I am curious about the following scenario. If I wired the illustrator to drawing my story, paid a very decent price due the arts, which were based the character I have created, I still need to pay royalties later on, of course, but how much should be in this scenario? Any suggestions? 

Regards


----------



## Jan Hurst-Nicholson (Aug 25, 2010)

You don't have to pay royalties if you pay the illustrator an agreed straight fee. I've worked with illustrators from big publishing houses that prefer a straight fee as they never know how a book is going to sell. I've also worked with an illustrator who accepted royalties. Since self-publishing I've paid a straight fee for book covers and illustrations for my children's books as children's books are not an easy sell.


----------



## David VanDyke (Jan 3, 2014)

You have to pay whatever you agreed to pay, in writing, beforehand. If you didn't get a contract in writing beforehand, well...oops.

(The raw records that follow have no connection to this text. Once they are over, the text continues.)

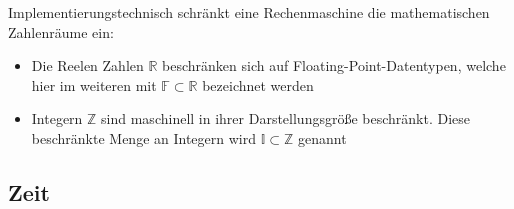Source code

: Implementierungstechnisch schränkt eine Rechenmaschine die mathematischen Zahlenräume ein:
\begin{itemize}
\item Die Reelen Zahlen $\mathbb{R}$ beschränken sich auf Floating-Point-Datentypen, welche hier im weiteren mit $\mathbb{F} \subset \mathbb{R}$ bezeichnet werden
\item Integern $\mathbb{Z}$ sind maschinell in ihrer Darstellungsgröße beschränkt. Diese beschränkte Menge an Integern wird $\mathbb{I} \subset \mathbb{Z}$ genannt
\end{itemize}


\subsection{Zeit}
\label{sec:time}
\def\finite#1{\ooalign{\hfil$\mapstochar\mkern 3mu\mapstochar\mkern 5mu$\hfil\cr$#1$}}

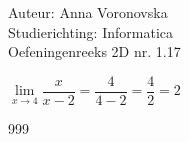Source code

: \documentclass[a4paper]{article}
\begin{document}
\noindent \large Auteur: Anna Voronovska \\
\noindent \large Studierichting: Informatica \\
\noindent \large Oefeningenreeks 2D nr. 1.17 \\

\bigskip 

\normalsize

$\lim\limits_{x \to 4} \dfrac{x}{x - 2} = \dfrac{4}{4 - 2} = \dfrac{4}{2} = 2$


\begin{thebibliography}{999}
\end{thebibliography}
\end{document}
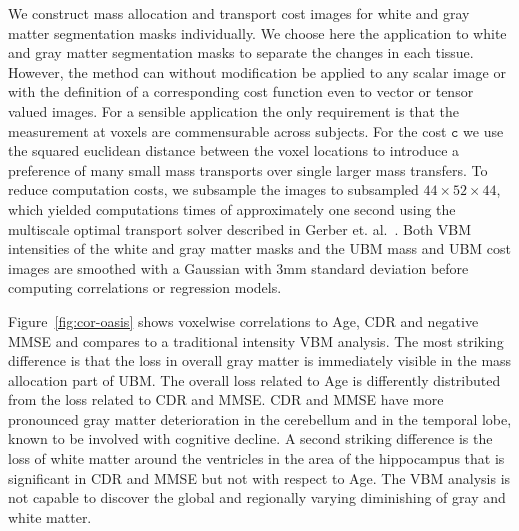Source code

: \documentclass{llncs}
\newcommand{\cost}[0]{\mathtt{c}}
\begin{document}
We construct mass allocation and transport cost images for white and
gray matter segmentation masks individually. We choose here the application to
white and gray matter segmentation masks to separate the changes in each
tissue. However, the method can without modification be applied to any scalar
image or with the definition of a corresponding cost function even to vector or
tensor valued images. For a sensible application the only requirement is that
the measurement at voxels are commensurable across subjects. For the cost
$\cost$ we use the squared euclidean distance between the voxel locations to
introduce a preference of many small mass transports over single larger mass
transfers.  To reduce computation costs, we subsample the images to subsampled
$44 \times 52 \times 44$, which yielded computations times of approximately one
second using the multiscale optimal transport solver described in Gerber et.
al.~\cite{gerber2017multiscale}. Both VBM intensities of the white and gray
matter masks and the UBM mass and UBM cost images are smoothed with a Gaussian
with 3mm standard deviation before computing correlations or regression models.

Figure~\ref{fig:cor-oasis} shows voxelwise correlations to Age, CDR and
negative MMSE and compares to a traditional intensity VBM analysis. The most
striking difference is that the loss in overall gray matter is immediately
visible in the mass allocation part of UBM. The overall loss related to Age is
differently distributed from the loss related to CDR and MMSE. CDR and MMSE
have more pronounced gray matter deterioration in the cerebellum and in the
temporal lobe, known to be involved with cognitive decline. A second striking
difference is the loss of white matter around the ventricles in the area of the
hippocampus that is significant in CDR and MMSE but not with respect to Age.
The VBM analysis is not capable to discover the global and regionally varying
diminishing of gray and white matter. 
\end{document}
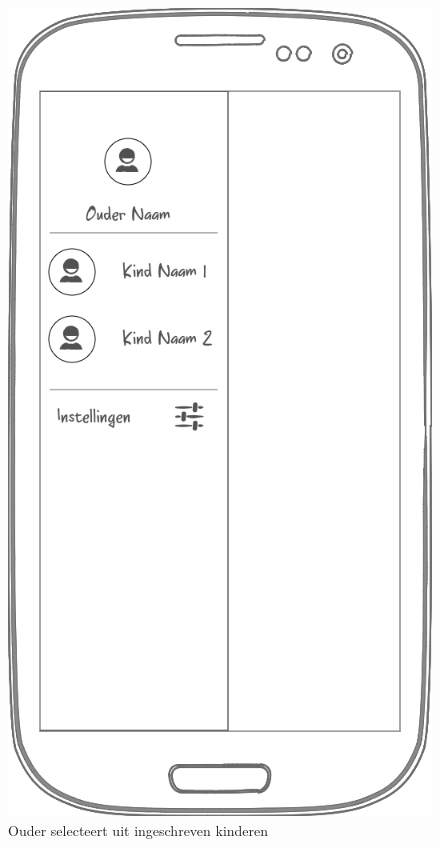 \documentclass[a4paper]{article}
\begin{document}
\begin{appendices}
\newpage
\begin{figure}[H]
  \centerline{\includegraphics[width=\textwidth*4/5]{mobiel_kies_kind}}
  \caption{Ouder selecteert uit ingeschreven kinderen}
  \label{fig:mobiel_kies_kind}
\end{figure}

\end{appendices}

\newpage


\end{document}
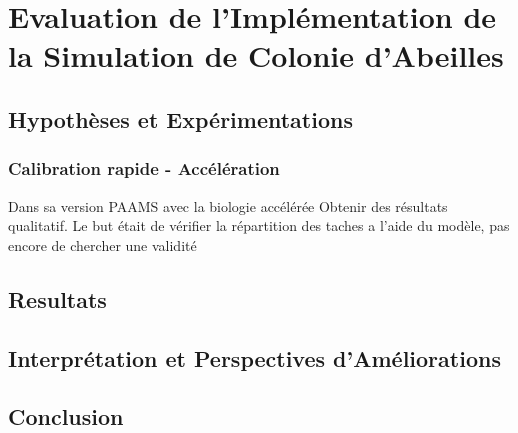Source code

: \chapter{Evaluation de l'Implémentation de la Simulation de Colonie d'Abeilles}
	\section{Hypothèses et Expérimentations}
	
		\subsection{Calibration rapide - Accélération}
			Dans sa version PAAMS avec la biologie accélérée
			Obtenir des résultats qualitatif. Le but était de vérifier la répartition des taches a l'aide du modèle, pas encore de chercher une validité
	\section{Resultats}
	\section{Interprétation et Perspectives d'Améliorations}
			
	\section*{Conclusion}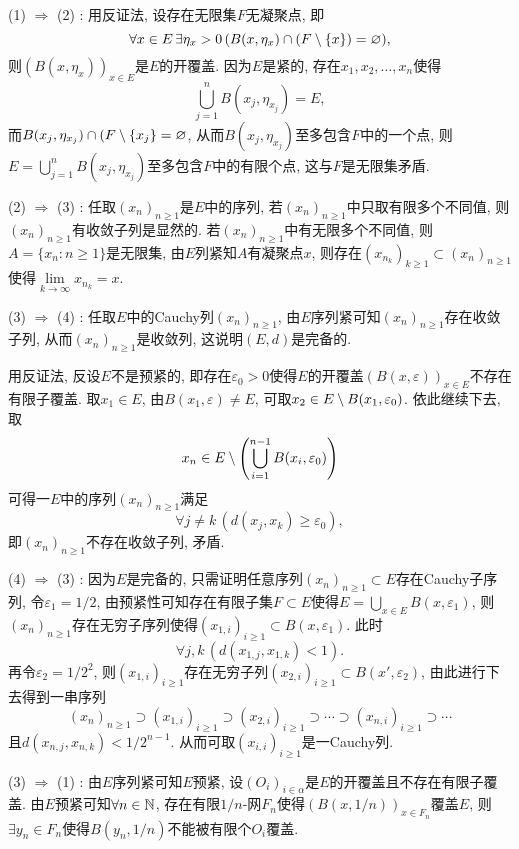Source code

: \begin{Proof}
	(1) $ \Rightarrow $ (2) : 用反证法, 设存在无限集$ F $无凝聚点, 即
	\[
		\forall x\in E\,\exists\eta_x>0\,(B(x,\eta_x)\cap(F\setminus\{x\})=\varnothing),
	\]
	则$ (B(x,\eta_x))_{x\in E} $是$ E $的开覆盖. 因为$ E $是紧的, 存在$ x_1,x_2, \dots,x_n $使得
	\[
		\bigcup_{j=1}^nB(x_j,\eta_{x_j})=E,
	\]
	而$ B(x_j,\eta_{x_j})\cap(F\setminus\{x_j\}=\varnothing $, 从而$ B(x_j,\eta_{x_j}) $至多包含$ F $中的一个点, 则$ E=\bigcup_{j=1}^nB(x_j,\eta_{x_j}) $至多包含$ F $中的有限个点, 这与$ F $是无限集矛盾.

	(2) $ \Rightarrow $ (3) : 任取$ (x_n)_{n\geqslant 1} $是$ E $中的序列, 若$ (x_n)_{n\geqslant 1} $中只取有限多个不同值, 则$ (x_n)_{n\geqslant 1} $有收敛子列是显然的. 若$ (x_n)_{n\geqslant 1} $中有无限多个不同值, 则$ A=\{ x_n : n\geqslant 1 \} $是无限集, 由$ E $列紧知$ A $有凝聚点$ x $, 则存在$ (x_{n_k})_{k\geqslant 1}\subset(x_n)_{n\geqslant 1} $使得$ \lim\limits_{k\to\infty}x_{n_{k}}=x $.

	(3) $ \Rightarrow $ (4) : 任取$ E $中的Cauchy列$ (x_n)_{n\geqslant 1} $, 由$ E $序列紧可知$ (x_n)_{n\geqslant 1} $存在收敛子列, 从而$ (x_n)_{n\geqslant 1} $是收敛列, 这说明$ (E,d) $是完备的.

	用反证法, 反设$ E $不是预紧的, 即存在$ \varepsilon_0>0 $使得$ E $的开覆盖$ (B(x,\varepsilon))_{x\in E} $不存在有限子覆盖. 取$ x_1\in E $, 由$ B(x_1,\varepsilon)\ne E $, 可取$ x_2\in E\setminus B(x_1,\varepsilon_0) $. 依此继续下去, 取
	\[
		x_n\in E\setminus\left( \bigcup_{i=1}^{n-1}B(x_i,\varepsilon_0) \right)
	\]
	可得一$ E $中的序列$ (x_n)_{n\geqslant 1} $满足
	\[
		\forall j\ne k\,(d(x_j,x_k)\geqslant\varepsilon_0),
	\]
	即$ (x_n)_{n\geqslant 1} $不存在收敛子列, 矛盾.

	(4) $ \Rightarrow $ (3) : 因为$ E $是完备的, 只需证明任意序列$ (x_n)_{n\geqslant 1}\subset E $存在Cauchy子序列, 令$ \varepsilon_1=1/2 $, 由预紧性可知存在有限子集$ F\subset E $使得$ E=\bigcup_{x\in E}B(x,\varepsilon_1) $, 则$ (x_n)_{n\geqslant 1} $存在无穷子序列使得$ (x_{1,i})_{i\geqslant 1}\subset B(x,\varepsilon_1) $. 此时
	\[
		\forall j, k\,(d(x_{1,j},x_{1,k})<1).
	\]
	再令$ \varepsilon_2=1/2^2 $, 则$ (x_{1,i})_{i\geqslant 1} $存在无穷子列$ (x_{2,i})_{i\geqslant 1}\subset B(x',\varepsilon_2) $, 由此进行下去得到一串序列
	\[
		(x_n)_{n\geqslant 1}\supset(x_{1,i})_{i\geqslant 1}\supset(x_{2,i})_{i\geqslant 1}\supset\cdots\supset(x_{n,i})_{i\geqslant 1}\supset\cdots
	\]
	且$ d(x_{n,j},x_{n,k})<1/2^{n-1} $. 从而可取$ (x_{i,i})_{i\geqslant 1} $是一Cauchy列.

	(3) $ \Rightarrow $ (1) : 由$ E $序列紧可知$ E $预紧, 设$ (O_i)_{i\in\alpha} $是$ E $的开覆盖且不存在有限子覆盖. 由$ E $预紧可知$ \forall n\in\mathbb{N} $, 存在有限$ 1/n $-网$ F_n $使得$ (B(x,1/n))_{x\in F_n} $覆盖$ E $, 则$ \exists y_n\in F_n $使得$ B(y_n,1/n) $不能被有限个$ O_i $覆盖.


\end{Proof}
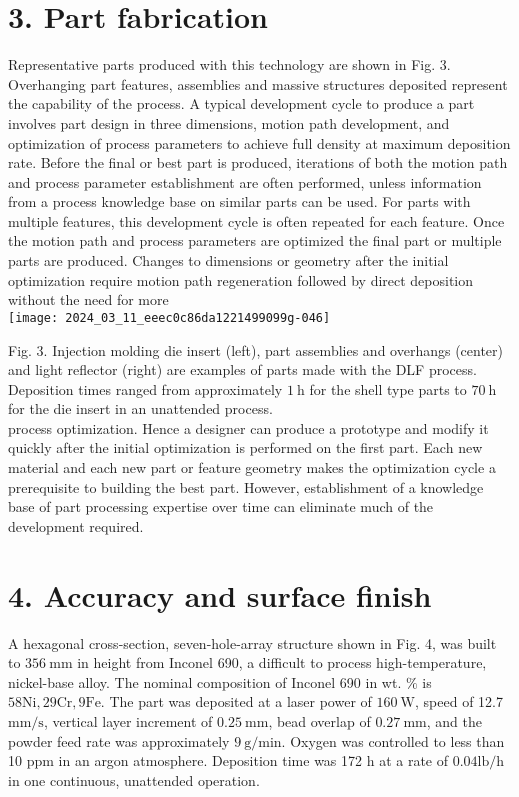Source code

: \documentclass[10pt]{article}
\begin{document}
\section*{3. Part fabrication}
Representative parts produced with this technology are shown in Fig. 3. Overhanging part features, assemblies and massive structures deposited represent the capability of the process. A typical development cycle to produce a part involves part design in three dimensions, motion path development, and optimization of process parameters to achieve full density at maximum deposition rate. Before the final or best part is produced, iterations of both the motion path and process parameter establishment are often performed, unless information from a process knowledge base on similar parts can be used. For parts with multiple features, this development cycle is often repeated for each feature. Once the motion path and process parameters are optimized the final part or multiple parts are produced. Changes to dimensions or geometry after the initial optimization require motion path regeneration followed by direct deposition without the need for more\\
\texttt{[image: 2024\_03\_11\_eeec0c86da1221499099g-046]}

Fig. 3. Injection molding die insert (left), part assemblies and overhangs (center) and light reflector (right) are examples of parts made with the DLF process. Deposition times ranged from approximately $1 \mathrm{~h}$ for the shell type parts to $70 \mathrm{~h}$ for the die insert in an unattended process.\\
process optimization. Hence a designer can produce a prototype and modify it quickly after the initial optimization is performed on the first part. Each new material and each new part or feature geometry makes the optimization cycle a prerequisite to building the best part. However, establishment of a knowledge base of part processing expertise over time can eliminate much of the development required.

\section*{4. Accuracy and surface finish}
A hexagonal cross-section, seven-hole-array structure shown in Fig. 4, was built to $356 \mathrm{~mm}$ in height from Inconel 690, a difficult to process high-temperature, nickel-base alloy. The nominal composition of Inconel 690 in wt. $\%$ is $58 \mathrm{Ni}, 29 \mathrm{Cr}, 9 \mathrm{Fe}$. The part was deposited at a laser power of $160 \mathrm{~W}$, speed of 12.7 $\mathrm{mm} / \mathrm{s}$, vertical layer increment of $0.25 \mathrm{~mm}$, bead overlap of $0.27 \mathrm{~mm}$, and the powder feed rate was approximately $9 \mathrm{~g} / \mathrm{min}$. Oxygen was controlled to less than 10 $\mathrm{ppm}$ in an argon atmosphere. Deposition time was 172 $\mathrm{h}$ at a rate of $0.04 \mathrm{lb} / \mathrm{h}$ in one continuous, unattended operation.
\end{document}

So, if your got this all done and paid a flat fee and it was all in writing, you don't owe the illustrator anything, even if it sells a million.

Now, the illustrator my well ask a lot money more for the sequel...


----------



## BilboMaggins (Aug 8, 2021)

What software are you going to use to create the book? Kindle-Create?
Are you going to do Amazon eBook and Amazon Paperback?
If you're also doing paperback, are you going to use the new Amazon color choice "Standard color interior" or "Premium color interior"?


----------